At the Louvre, the Olympics are more French than you might think

After the Olympic flame makes its way from Athens, Greece, to Paris, via a handful of French overseas territories, it will be installed in the Tuileries Garden just beyond the Louvre, whose grounds will also be part of the marathon route this summer

Emily LaBarge Paris Published 28.04.24, 12:51 PM
Representational picture

Representational picture File picture

“The flame is coming home,” the director of the Paris Olympics, Tony Estanguet, told a crowd of reporters and critics gathered in the Louvre’s interior sculpture garden Tuesday. The sun streamed through the vaulted glass roof, lighting up a bronze sculpture of a discus thrower installed beneath a lapis blue arch emblazoned with “L’Olympisme” — “Olympism.”

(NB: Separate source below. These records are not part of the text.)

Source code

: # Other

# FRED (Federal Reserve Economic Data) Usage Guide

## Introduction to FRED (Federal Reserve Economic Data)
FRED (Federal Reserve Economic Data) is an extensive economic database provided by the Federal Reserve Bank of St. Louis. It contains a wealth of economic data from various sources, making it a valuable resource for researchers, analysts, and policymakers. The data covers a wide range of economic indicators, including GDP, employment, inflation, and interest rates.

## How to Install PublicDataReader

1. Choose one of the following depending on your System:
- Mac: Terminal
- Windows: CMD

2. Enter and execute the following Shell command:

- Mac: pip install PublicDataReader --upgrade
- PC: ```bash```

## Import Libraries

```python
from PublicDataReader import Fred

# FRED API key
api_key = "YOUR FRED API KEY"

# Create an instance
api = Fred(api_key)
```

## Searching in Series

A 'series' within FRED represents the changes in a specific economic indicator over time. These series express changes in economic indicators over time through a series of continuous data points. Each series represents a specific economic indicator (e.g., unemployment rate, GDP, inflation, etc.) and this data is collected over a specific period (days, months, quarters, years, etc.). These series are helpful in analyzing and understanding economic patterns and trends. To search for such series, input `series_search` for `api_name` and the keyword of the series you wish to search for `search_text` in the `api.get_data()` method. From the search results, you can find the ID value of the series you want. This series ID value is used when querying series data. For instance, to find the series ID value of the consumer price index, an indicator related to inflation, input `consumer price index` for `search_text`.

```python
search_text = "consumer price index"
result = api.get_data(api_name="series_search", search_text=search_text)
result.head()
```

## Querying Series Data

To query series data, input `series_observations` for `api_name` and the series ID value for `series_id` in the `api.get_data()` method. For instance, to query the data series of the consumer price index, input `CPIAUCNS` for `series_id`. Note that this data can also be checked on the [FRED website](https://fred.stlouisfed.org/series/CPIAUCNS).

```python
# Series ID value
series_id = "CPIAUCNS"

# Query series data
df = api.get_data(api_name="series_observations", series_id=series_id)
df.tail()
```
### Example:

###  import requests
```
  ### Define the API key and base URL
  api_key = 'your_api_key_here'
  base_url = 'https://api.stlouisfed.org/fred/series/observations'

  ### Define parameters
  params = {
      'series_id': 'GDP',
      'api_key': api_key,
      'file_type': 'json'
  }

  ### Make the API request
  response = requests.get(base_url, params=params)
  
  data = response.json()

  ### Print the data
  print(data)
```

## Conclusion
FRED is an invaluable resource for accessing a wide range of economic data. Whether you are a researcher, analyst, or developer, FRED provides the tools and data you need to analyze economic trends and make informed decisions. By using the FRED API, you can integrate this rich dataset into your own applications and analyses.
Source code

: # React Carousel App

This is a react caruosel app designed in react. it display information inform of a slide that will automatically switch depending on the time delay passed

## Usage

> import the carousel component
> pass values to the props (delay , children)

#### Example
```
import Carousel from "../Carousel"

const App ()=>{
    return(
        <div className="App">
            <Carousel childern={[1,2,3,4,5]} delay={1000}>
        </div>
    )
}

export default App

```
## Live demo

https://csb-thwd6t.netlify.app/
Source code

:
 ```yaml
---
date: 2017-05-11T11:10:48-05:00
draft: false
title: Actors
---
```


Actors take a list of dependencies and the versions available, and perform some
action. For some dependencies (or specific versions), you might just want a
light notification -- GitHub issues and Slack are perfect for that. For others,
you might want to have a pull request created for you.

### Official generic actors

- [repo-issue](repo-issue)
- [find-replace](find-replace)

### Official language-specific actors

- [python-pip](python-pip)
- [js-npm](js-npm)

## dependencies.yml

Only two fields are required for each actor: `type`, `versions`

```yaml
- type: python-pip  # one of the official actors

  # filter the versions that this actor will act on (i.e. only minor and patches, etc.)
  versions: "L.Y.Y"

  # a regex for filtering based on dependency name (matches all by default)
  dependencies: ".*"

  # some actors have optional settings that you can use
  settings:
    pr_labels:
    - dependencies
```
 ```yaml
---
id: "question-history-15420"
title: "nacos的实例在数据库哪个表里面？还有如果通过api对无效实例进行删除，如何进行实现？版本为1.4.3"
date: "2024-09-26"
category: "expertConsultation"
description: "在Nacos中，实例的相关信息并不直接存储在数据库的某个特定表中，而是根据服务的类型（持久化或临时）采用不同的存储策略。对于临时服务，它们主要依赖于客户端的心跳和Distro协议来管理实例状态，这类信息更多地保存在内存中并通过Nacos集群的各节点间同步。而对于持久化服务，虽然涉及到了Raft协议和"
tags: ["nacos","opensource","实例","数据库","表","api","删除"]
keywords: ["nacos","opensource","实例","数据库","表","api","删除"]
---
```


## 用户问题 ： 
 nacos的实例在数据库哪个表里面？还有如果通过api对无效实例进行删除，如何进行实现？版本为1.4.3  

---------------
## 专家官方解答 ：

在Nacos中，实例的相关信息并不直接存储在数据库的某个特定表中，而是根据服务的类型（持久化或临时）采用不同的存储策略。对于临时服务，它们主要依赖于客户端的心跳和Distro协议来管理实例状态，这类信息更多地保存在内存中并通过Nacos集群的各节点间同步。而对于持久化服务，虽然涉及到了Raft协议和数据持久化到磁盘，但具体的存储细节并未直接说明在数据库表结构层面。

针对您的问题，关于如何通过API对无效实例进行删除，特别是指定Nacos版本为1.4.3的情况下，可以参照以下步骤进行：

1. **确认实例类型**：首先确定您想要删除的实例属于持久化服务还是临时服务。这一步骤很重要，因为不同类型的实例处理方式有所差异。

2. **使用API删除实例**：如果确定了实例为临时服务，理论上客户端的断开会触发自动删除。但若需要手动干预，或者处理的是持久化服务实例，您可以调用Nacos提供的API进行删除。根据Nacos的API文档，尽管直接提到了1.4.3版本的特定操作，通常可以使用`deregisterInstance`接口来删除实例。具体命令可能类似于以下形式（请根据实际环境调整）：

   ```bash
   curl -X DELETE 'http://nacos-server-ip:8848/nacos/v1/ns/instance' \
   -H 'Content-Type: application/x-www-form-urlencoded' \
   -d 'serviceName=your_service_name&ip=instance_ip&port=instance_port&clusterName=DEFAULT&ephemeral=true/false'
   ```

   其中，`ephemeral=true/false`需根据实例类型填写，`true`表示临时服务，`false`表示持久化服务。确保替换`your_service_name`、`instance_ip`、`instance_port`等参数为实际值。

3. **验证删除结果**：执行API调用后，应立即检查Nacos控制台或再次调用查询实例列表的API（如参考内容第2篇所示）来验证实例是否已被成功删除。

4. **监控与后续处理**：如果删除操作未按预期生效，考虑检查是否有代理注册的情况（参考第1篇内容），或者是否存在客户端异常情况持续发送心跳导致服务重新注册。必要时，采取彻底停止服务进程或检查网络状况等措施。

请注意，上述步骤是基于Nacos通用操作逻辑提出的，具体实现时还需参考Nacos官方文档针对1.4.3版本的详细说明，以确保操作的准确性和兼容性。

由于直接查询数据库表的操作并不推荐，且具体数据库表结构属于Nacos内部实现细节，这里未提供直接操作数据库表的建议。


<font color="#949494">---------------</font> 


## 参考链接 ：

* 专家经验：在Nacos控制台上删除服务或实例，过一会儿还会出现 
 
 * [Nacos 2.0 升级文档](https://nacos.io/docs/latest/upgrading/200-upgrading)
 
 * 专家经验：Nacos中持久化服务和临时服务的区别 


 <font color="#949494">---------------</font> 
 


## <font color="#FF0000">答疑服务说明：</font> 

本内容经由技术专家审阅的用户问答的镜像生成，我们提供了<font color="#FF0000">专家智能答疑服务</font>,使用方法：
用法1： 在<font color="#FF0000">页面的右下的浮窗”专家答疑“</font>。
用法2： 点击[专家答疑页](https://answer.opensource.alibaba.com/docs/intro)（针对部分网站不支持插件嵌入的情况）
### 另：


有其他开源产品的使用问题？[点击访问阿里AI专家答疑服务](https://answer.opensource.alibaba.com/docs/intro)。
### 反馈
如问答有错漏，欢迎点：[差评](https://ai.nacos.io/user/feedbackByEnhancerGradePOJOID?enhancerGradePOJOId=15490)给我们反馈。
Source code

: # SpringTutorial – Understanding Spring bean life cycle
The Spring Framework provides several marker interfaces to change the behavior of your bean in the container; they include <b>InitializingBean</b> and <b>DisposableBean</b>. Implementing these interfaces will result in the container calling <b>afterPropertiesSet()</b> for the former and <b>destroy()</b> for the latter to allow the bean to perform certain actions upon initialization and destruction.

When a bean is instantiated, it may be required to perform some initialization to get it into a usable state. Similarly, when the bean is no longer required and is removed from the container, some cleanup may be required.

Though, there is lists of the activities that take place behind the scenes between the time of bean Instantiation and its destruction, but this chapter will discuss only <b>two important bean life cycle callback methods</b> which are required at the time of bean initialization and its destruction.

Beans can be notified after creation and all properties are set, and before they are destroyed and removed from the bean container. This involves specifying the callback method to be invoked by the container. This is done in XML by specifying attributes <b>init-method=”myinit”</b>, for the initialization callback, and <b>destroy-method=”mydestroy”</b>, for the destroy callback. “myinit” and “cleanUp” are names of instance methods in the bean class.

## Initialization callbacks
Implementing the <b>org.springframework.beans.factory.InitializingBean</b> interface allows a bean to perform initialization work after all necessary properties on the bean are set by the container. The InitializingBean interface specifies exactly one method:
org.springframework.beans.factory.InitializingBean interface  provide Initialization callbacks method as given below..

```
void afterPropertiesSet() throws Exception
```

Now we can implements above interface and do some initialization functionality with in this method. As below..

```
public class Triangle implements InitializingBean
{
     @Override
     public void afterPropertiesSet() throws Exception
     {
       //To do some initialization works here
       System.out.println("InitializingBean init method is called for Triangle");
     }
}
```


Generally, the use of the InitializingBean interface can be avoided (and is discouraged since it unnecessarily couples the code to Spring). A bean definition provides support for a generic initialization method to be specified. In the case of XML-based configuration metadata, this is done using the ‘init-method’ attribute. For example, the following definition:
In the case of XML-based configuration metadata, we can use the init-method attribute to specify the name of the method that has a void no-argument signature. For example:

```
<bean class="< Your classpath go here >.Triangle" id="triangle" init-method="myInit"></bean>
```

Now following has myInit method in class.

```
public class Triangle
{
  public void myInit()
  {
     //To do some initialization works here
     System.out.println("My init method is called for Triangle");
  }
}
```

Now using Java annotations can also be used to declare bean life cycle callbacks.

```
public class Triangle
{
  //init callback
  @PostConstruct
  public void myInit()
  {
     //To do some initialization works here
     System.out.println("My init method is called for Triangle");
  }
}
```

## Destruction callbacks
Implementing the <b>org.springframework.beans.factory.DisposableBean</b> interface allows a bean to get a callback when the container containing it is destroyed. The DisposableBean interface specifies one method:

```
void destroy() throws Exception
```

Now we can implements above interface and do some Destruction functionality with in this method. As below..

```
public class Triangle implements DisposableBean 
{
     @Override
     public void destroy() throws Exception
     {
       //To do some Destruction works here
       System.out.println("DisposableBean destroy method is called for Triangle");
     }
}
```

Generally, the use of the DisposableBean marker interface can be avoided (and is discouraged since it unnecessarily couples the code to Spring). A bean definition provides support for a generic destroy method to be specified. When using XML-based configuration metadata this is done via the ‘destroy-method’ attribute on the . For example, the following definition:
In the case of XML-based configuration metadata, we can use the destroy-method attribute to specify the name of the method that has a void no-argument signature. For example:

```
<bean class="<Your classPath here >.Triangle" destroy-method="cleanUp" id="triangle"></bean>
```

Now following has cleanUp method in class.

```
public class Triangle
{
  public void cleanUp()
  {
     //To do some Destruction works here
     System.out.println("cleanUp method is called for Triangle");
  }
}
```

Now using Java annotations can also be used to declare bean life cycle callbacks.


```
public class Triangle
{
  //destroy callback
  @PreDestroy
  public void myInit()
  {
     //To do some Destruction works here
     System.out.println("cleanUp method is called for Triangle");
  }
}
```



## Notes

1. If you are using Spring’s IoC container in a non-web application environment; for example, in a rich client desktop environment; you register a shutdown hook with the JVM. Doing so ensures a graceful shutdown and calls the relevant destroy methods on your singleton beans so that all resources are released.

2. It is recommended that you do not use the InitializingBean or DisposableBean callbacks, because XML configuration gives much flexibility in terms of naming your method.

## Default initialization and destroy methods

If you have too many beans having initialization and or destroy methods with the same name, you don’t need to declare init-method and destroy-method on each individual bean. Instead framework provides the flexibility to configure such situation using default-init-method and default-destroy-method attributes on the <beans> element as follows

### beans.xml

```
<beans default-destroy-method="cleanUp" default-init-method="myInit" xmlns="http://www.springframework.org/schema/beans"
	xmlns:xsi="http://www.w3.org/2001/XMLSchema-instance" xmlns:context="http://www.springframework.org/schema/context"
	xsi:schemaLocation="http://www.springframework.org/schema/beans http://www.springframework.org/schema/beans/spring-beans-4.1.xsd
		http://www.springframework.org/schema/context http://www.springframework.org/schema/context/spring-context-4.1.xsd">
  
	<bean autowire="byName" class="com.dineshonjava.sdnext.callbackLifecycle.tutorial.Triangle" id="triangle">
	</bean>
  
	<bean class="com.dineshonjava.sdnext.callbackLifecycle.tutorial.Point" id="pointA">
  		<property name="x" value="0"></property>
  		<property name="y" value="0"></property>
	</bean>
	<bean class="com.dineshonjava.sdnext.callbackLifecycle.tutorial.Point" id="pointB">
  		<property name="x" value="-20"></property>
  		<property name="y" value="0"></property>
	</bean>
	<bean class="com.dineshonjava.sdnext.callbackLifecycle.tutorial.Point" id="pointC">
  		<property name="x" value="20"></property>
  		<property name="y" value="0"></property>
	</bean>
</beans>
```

Estanguet, a former Olympic champion, might have been describing the Games’ centennial return to France. After the Olympic flame makes its way from Athens, Greece, to Paris, via a handful of French overseas territories, it will be installed in the Tuileries Garden just beyond the Louvre, whose grounds will also be part of the marathon route this summer. But the museum itself holds a special connection to the birth of the modern Olympics, a relationship that is explored in the exhibition “Olympism: Modern Invention, Ancient Legacy,” running through Sept. 16.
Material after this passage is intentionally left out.